If a woman has a primary infection of Herpes in the 3rd trimester how should this be managed?

A

If primary infection in 3rd trimester then caesarean is indicated as well as Aciclovir
If couples disconcordant then must use condoms in pregnancy
In primary infection lesions present at delivery then elective C section and high dose Aciclovir to both mother and new-born

17
Q

How can herpes infection affect the neonate?

A

3 types of neonatal herpes infections
SEM (skin eyes and mouth) treated with antivirals
DIS (disseminated) and CNS (leading to encephalitis) with higher mortality.

18
Q

What risk does chlamydia have in pregnancy?

A

Chlamydia may increase the risk of premature delivery and low birth weight.

19
Q

How should chlamydia be treated during pregnancy?

A

Treatment during pregnancy should be with antibiotics but not Doxycycline or ofloxacin as they are contraindicated. Azithromycin or erythromycin should be used instead.

20
Q

What risk does gonorrhoea have in pregnancy?

A

Gonorrhoea in pregnancy is associated with perinatal mortality, spontaneous abortion, premature labour and early foetal demise. Vertical transmission during pregnancy may cause gonococcal conjunctivitis.

21
Q

How should gonorrhoea be treated during pregnancy?

A

Treatment is the same as outside pregnancy. After delivery give infants cefotaxime IM and chloramphenicol eye drops within an hour. For active neonatal gonococcal infection given benzylpenicillin IM and 3 hourly chloramphenicol.

22
Q

How should TB exposure or infection be managed in pregnancy?

A

Vaccinate all new-born in households with TB, born to immigrants from high prevalence areas.
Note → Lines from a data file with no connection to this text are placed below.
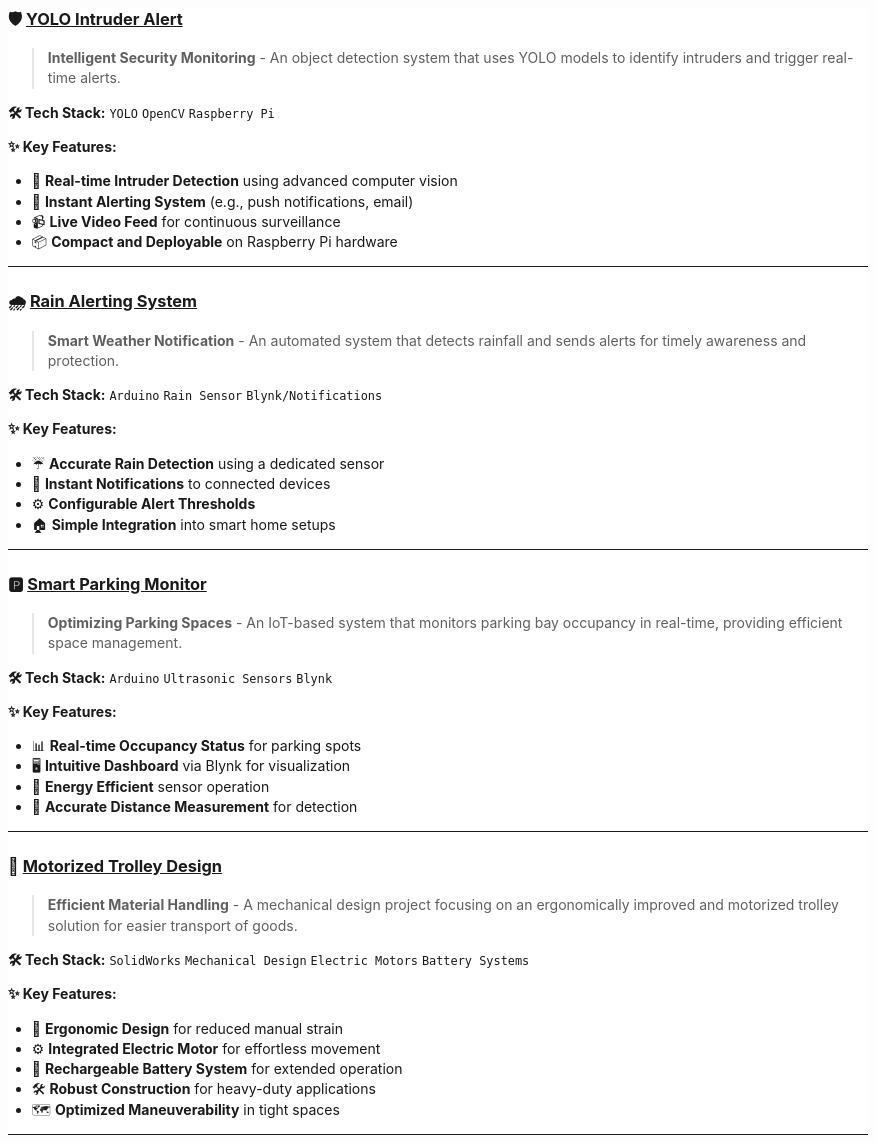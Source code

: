 ### **🛡 [YOLO Intruder Alert](https://github.com/xaatim/your-yolo-intruder-repo)**
> **Intelligent Security Monitoring** - An object detection system that uses YOLO models to identify intruders and trigger real-time alerts.

**🛠️ Tech Stack:** `YOLO` `OpenCV` `Raspberry Pi`

**✨ Key Features:**
- 🚨 **Real-time Intruder Detection** using advanced computer vision
- 🔔 **Instant Alerting System** (e.g., push notifications, email)
- 📹 **Live Video Feed** for continuous surveillance
- 📦 **Compact and Deployable** on Raspberry Pi hardware

---

### **🌧 [Rain Alerting System](https://github.com/xaatim/your-rain-alert-repo)**
> **Smart Weather Notification** - An automated system that detects rainfall and sends alerts for timely awareness and protection.

**🛠️ Tech Stack:** `Arduino` `Rain Sensor` `Blynk/Notifications`

**✨ Key Features:**
- ☔ **Accurate Rain Detection** using a dedicated sensor
- 📲 **Instant Notifications** to connected devices
- ⚙️ **Configurable Alert Thresholds**
- 🏠 **Simple Integration** into smart home setups

---

### **🅿️ [Smart Parking Monitor](https://github.com/xaatim/your-parking-monitor-repo)**
> **Optimizing Parking Spaces** - An IoT-based system that monitors parking bay occupancy in real-time, providing efficient space management.

**🛠️ Tech Stack:** `Arduino` `Ultrasonic Sensors` `Blynk`

**✨ Key Features:**
- 📊 **Real-time Occupancy Status** for parking spots
- 🖥️ **Intuitive Dashboard** via Blynk for visualization
- 🔋 **Energy Efficient** sensor operation
- 📏 **Accurate Distance Measurement** for detection

---

### **🛒 [Motorized Trolley Design](https://github.com/xaatim/your-motorized-trolley-repo)**
> **Efficient Material Handling** - A mechanical design project focusing on an ergonomically improved and motorized trolley solution for easier transport of goods.

**🛠️ Tech Stack:** `SolidWorks` `Mechanical Design` `Electric Motors` `Battery Systems`

**✨ Key Features:**
- 💪 **Ergonomic Design** for reduced manual strain
- ⚙️ **Integrated Electric Motor** for effortless movement
- 🔋 **Rechargeable Battery System** for extended operation
- 🛠️ **Robust Construction** for heavy-duty applications
- 🗺️ **Optimized Maneuverability** in tight spaces

---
Give other vaccines as normal in another arm. Separate actively infected mothers from their babies until 2 weeks of treatment and sputum -ve. Encourage breastfeeding.

23
Q

What is the risk of syphilis during pregnancy?

A

T Pallidum can cross the placenta and cause congenital syphilis or infect the baby during delivery. If left untreated it can lead to congenital syphilis which is debilitating (saddle shaped nose, deafness and still birth/misscarriage).

24
Q

How are syphilis infections managed in pregnancy?

A

Tested at their first antenatal clinic.

Treat mother with Benzylpenicillin IM for 3 weeks.

25
Q

Is thrush common in pregnancy?

A

Candida very common in pregnancy due to high levels of oestrogens

26
Q

How should thrush be managed in pregnancy?

A

Clotrimazole pessary
Do not given oral azoles in pregnancy
Can use topical antifungals

27
Q

What is the risk of trichomonas vaginalis in pregnancy?

A

Increased risk of preterm labour and low birth weight. Also predisposes to postpartum sepsis if present at delivery.

28
Q

How is trichomonas vaginalis treated in prengnacy?

A

Same drugs used to treat but lower dose (can change taste of breast milk). If single dose, then avoid breastfeeding for 12-24 hours.

29
Q

What is the risk of bacterial vaginosis in pregnancy?

A

Symptomatic BV can increase the risk of pregnancy related complications such as premature birth, miscarriage and chorioamnionitis.

30
Q

How is bacterial vaginosis treated in pregnancy?

A

Treatment is the same as non-pregnancy unless breast-feeding in which case use lower dose of metronidazole.

31
Q

What are the symptoms of maternal listeria infection in pregnancy?

A

Maternal symptoms: fever, shivers, myalgia, headache, sore throat, cough, vomiting, diarrhoea vaginitis, miscarriage, prematurity and still birth. Infection usually form food such as milk. Soft cheese and pate.

32
Q

How is listeria infection diagnosed and treated in pregnancy?

A

Diagnose infection by blood culture.

Treat neonate with ampicillin and gentamicin until 1 week after fever subsides.

33
Q

What are the consequences of listeria infection in pregnancy?

A

20% of infected foetuses are still born and foetal distress in labour is common.